● Records excerpted from a collection:

>>>>>

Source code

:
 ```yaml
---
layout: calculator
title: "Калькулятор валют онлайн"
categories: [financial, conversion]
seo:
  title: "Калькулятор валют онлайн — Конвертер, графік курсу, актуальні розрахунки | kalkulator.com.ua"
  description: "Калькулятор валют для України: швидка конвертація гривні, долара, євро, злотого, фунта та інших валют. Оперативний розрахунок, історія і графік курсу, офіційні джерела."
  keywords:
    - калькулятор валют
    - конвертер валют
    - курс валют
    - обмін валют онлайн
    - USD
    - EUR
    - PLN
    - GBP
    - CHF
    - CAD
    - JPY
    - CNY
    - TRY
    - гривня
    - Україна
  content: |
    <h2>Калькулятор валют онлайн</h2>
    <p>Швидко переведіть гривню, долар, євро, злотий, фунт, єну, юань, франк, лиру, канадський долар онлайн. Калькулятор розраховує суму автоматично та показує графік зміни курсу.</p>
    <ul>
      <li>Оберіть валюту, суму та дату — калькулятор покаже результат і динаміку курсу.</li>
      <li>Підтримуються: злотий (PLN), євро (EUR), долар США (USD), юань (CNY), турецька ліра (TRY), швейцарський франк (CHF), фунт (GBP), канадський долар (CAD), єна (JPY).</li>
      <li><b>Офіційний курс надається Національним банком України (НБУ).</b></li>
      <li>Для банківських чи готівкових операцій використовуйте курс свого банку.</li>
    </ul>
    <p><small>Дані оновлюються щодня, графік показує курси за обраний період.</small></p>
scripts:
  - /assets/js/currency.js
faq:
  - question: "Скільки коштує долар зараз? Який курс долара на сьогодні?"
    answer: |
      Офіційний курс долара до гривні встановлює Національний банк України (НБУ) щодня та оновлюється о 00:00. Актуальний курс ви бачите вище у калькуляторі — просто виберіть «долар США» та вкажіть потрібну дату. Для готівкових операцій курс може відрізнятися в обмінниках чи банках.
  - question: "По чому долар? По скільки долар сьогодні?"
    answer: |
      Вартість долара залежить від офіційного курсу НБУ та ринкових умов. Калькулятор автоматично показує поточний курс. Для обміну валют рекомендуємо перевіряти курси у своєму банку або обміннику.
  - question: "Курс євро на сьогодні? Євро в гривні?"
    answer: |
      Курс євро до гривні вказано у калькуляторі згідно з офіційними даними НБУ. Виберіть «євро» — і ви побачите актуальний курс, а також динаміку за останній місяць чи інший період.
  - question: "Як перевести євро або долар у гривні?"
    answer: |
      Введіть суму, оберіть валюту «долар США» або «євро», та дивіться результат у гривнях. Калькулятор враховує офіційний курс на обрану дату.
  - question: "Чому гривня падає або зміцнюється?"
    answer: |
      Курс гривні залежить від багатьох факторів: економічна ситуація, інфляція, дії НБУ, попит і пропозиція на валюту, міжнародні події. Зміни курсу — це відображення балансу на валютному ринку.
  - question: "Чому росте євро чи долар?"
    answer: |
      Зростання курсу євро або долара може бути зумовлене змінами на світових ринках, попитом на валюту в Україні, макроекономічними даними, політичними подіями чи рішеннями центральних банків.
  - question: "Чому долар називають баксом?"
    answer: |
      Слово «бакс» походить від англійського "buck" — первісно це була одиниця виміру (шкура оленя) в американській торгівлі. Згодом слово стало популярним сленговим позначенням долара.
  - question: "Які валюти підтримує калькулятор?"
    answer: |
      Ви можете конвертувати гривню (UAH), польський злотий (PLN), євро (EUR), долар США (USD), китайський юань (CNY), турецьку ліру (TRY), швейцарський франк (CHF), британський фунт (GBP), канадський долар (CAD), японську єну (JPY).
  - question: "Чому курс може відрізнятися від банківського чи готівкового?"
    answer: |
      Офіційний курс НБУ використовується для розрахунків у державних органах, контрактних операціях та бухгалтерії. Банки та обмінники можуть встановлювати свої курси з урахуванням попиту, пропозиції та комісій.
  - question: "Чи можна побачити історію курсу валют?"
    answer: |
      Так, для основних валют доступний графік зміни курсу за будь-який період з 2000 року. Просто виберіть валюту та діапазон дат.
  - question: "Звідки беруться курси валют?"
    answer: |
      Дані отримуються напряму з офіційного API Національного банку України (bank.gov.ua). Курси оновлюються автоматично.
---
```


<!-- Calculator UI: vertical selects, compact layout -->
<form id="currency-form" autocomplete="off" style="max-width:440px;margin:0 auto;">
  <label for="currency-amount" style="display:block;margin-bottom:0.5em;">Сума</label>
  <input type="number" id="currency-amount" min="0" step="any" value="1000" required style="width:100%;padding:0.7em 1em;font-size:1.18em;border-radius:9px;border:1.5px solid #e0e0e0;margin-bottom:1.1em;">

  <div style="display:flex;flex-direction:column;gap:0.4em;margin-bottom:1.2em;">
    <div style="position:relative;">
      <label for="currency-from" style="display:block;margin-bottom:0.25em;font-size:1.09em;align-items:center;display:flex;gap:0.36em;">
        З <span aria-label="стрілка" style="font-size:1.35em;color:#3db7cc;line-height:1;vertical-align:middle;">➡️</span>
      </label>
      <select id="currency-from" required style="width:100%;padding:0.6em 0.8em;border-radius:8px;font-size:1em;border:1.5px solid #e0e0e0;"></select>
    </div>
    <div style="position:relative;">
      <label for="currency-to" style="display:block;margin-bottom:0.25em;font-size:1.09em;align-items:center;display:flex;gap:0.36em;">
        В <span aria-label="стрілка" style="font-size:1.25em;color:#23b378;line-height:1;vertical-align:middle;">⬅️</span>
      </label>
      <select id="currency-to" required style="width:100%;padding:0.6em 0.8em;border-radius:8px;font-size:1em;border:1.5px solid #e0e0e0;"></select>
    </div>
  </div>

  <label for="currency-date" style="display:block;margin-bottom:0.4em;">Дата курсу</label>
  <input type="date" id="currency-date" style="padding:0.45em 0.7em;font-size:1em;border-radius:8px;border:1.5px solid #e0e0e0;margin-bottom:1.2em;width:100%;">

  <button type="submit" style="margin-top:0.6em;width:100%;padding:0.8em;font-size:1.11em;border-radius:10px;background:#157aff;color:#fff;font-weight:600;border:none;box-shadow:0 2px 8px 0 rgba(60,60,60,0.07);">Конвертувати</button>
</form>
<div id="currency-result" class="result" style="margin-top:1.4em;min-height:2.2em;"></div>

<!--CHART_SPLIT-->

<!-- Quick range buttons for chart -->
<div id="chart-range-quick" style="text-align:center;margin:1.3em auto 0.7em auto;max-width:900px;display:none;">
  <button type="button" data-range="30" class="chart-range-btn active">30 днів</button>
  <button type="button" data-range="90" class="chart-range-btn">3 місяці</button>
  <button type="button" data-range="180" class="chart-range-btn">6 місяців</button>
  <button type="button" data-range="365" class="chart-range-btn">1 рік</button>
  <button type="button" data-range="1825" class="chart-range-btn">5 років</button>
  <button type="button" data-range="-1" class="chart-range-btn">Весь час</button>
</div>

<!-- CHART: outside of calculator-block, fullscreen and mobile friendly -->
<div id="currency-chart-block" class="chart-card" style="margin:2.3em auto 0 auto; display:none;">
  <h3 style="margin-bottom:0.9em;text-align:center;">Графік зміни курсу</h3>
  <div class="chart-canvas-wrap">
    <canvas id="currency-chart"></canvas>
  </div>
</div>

<<<<<

● WHAT THE TASK ASKS: Could you return all of the entries exactly as they stand?

● RESULT:
Source code

:
 ```yaml
---
layout: calculator
title: "Калькулятор валют онлайн"
categories: [financial, conversion]
seo:
  title: "Калькулятор валют онлайн — Конвертер, графік курсу, актуальні розрахунки | kalkulator.com.ua"
  description: "Калькулятор валют для України: швидка конвертація гривні, долара, євро, злотого, фунта та інших валют. Оперативний розрахунок, історія і графік курсу, офіційні джерела."
  keywords:
    - калькулятор валют
    - конвертер валют
    - курс валют
    - обмін валют онлайн
    - USD
    - EUR
    - PLN
    - GBP
    - CHF
    - CAD
    - JPY
    - CNY
    - TRY
    - гривня
    - Україна
  content: |
    <h2>Калькулятор валют онлайн</h2>
    <p>Швидко переведіть гривню, долар, євро, злотий, фунт, єну, юань, франк, лиру, канадський долар онлайн. Калькулятор розраховує суму автоматично та показує графік зміни курсу.</p>
    <ul>
      <li>Оберіть валюту, суму та дату — калькулятор покаже результат і динаміку курсу.</li>
      <li>Підтримуються: злотий (PLN), євро (EUR), долар США (USD), юань (CNY), турецька ліра (TRY), швейцарський франк (CHF), фунт (GBP), канадський долар (CAD), єна (JPY).</li>
      <li><b>Офіційний курс надається Національним банком України (НБУ).</b></li>
      <li>Для банківських чи готівкових операцій використовуйте курс свого банку.</li>
    </ul>
    <p><small>Дані оновлюються щодня, графік показує курси за обраний період.</small></p>
scripts:
  - /assets/js/currency.js
faq:
  - question: "Скільки коштує долар зараз? Який курс долара на сьогодні?"
    answer: |
      Офіційний курс долара до гривні встановлює Національний банк України (НБУ) щодня та оновлюється о 00:00. Актуальний курс ви бачите вище у калькуляторі — просто виберіть «долар США» та вкажіть потрібну дату. Для готівкових операцій курс може відрізнятися в обмінниках чи банках.
  - question: "По чому долар? По скільки долар сьогодні?"
    answer: |
      Вартість долара залежить від офіційного курсу НБУ та ринкових умов. Калькулятор автоматично показує поточний курс. Для обміну валют рекомендуємо перевіряти курси у своєму банку або обміннику.
  - question: "Курс євро на сьогодні? Євро в гривні?"
    answer: |
      Курс євро до гривні вказано у калькуляторі згідно з офіційними даними НБУ. Виберіть «євро» — і ви побачите актуальний курс, а також динаміку за останній місяць чи інший період.
  - question: "Як перевести євро або долар у гривні?"
    answer: |
      Введіть суму, оберіть валюту «долар США» або «євро», та дивіться результат у гривнях. Калькулятор враховує офіційний курс на обрану дату.
  - question: "Чому гривня падає або зміцнюється?"
    answer: |
      Курс гривні залежить від багатьох факторів: економічна ситуація, інфляція, дії НБУ, попит і пропозиція на валюту, міжнародні події. Зміни курсу — це відображення балансу на валютному ринку.
  - question: "Чому росте євро чи долар?"
    answer: |
      Зростання курсу євро або долара може бути зумовлене змінами на світових ринках, попитом на валюту в Україні, макроекономічними даними, політичними подіями чи рішеннями центральних банків.
  - question: "Чому долар називають баксом?"
    answer: |
      Слово «бакс» походить від англійського "buck" — первісно це була одиниця виміру (шкура оленя) в американській торгівлі. Згодом слово стало популярним сленговим позначенням долара.
  - question: "Які валюти підтримує калькулятор?"
    answer: |
      Ви можете конвертувати гривню (UAH), польський злотий (PLN), євро (EUR), долар США (USD), китайський юань (CNY), турецьку ліру (TRY), швейцарський франк (CHF), британський фунт (GBP), канадський долар (CAD), японську єну (JPY).
  - question: "Чому курс може відрізнятися від банківського чи готівкового?"
    answer: |
      Офіційний курс НБУ використовується для розрахунків у державних органах, контрактних операціях та бухгалтерії. Банки та обмінники можуть встановлювати свої курси з урахуванням попиту, пропозиції та комісій.
  - question: "Чи можна побачити історію курсу валют?"
    answer: |
      Так, для основних валют доступний графік зміни курсу за будь-який період з 2000 року. Просто виберіть валюту та діапазон дат.
  - question: "Звідки беруться курси валют?"
    answer: |
      Дані отримуються напряму з офіційного API Національного банку України (bank.gov.ua). Курси оновлюються автоматично.
---
```


<!-- Calculator UI: vertical selects, compact layout -->
<form id="currency-form" autocomplete="off" style="max-width:440px;margin:0 auto;">
  <label for="currency-amount" style="display:block;margin-bottom:0.5em;">Сума</label>
  <input type="number" id="currency-amount" min="0" step="any" value="1000" required style="width:100%;padding:0.7em 1em;font-size:1.18em;border-radius:9px;border:1.5px solid #e0e0e0;margin-bottom:1.1em;">

  <div style="display:flex;flex-direction:column;gap:0.4em;margin-bottom:1.2em;">
    <div style="position:relative;">
      <label for="currency-from" style="display:block;margin-bottom:0.25em;font-size:1.09em;align-items:center;display:flex;gap:0.36em;">
        З <span aria-label="стрілка" style="font-size:1.35em;color:#3db7cc;line-height:1;vertical-align:middle;">➡️</span>
      </label>
      <select id="currency-from" required style="width:100%;padding:0.6em 0.8em;border-radius:8px;font-size:1em;border:1.5px solid #e0e0e0;"></select>
    </div>
    <div style="position:relative;">
      <label for="currency-to" style="display:block;margin-bottom:0.25em;font-size:1.09em;align-items:center;display:flex;gap:0.36em;">
        В <span aria-label="стрілка" style="font-size:1.25em;color:#23b378;line-height:1;vertical-align:middle;">⬅️</span>
      </label>
      <select id="currency-to" required style="width:100%;padding:0.6em 0.8em;border-radius:8px;font-size:1em;border:1.5px solid #e0e0e0;"></select>
    </div>
  </div>

  <label for="currency-date" style="display:block;margin-bottom:0.4em;">Дата курсу</label>
  <input type="date" id="currency-date" style="padding:0.45em 0.7em;font-size:1em;border-radius:8px;border:1.5px solid #e0e0e0;margin-bottom:1.2em;width:100%;">

  <button type="submit" style="margin-top:0.6em;width:100%;padding:0.8em;font-size:1.11em;border-radius:10px;background:#157aff;color:#fff;font-weight:600;border:none;box-shadow:0 2px 8px 0 rgba(60,60,60,0.07);">Конвертувати</button>
</form>
<div id="currency-result" class="result" style="margin-top:1.4em;min-height:2.2em;"></div>

<!--CHART_SPLIT-->

<!-- Quick range buttons for chart -->
<div id="chart-range-quick" style="text-align:center;margin:1.3em auto 0.7em auto;max-width:900px;display:none;">
  <button type="button" data-range="30" class="chart-range-btn active">30 днів</button>
  <button type="button" data-range="90" class="chart-range-btn">3 місяці</button>
  <button type="button" data-range="180" class="chart-range-btn">6 місяців</button>
  <button type="button" data-range="365" class="chart-range-btn">1 рік</button>
  <button type="button" data-range="1825" class="chart-range-btn">5 років</button>
  <button type="button" data-range="-1" class="chart-range-btn">Весь час</button>
</div>

<!-- CHART: outside of calculator-block, fullscreen and mobile friendly -->
<div id="currency-chart-block" class="chart-card" style="margin:2.3em auto 0 auto; display:none;">
  <h3 style="margin-bottom:0.9em;text-align:center;">Графік зміни курсу</h3>
  <div class="chart-canvas-wrap">
    <canvas id="currency-chart"></canvas>
  </div>
</div>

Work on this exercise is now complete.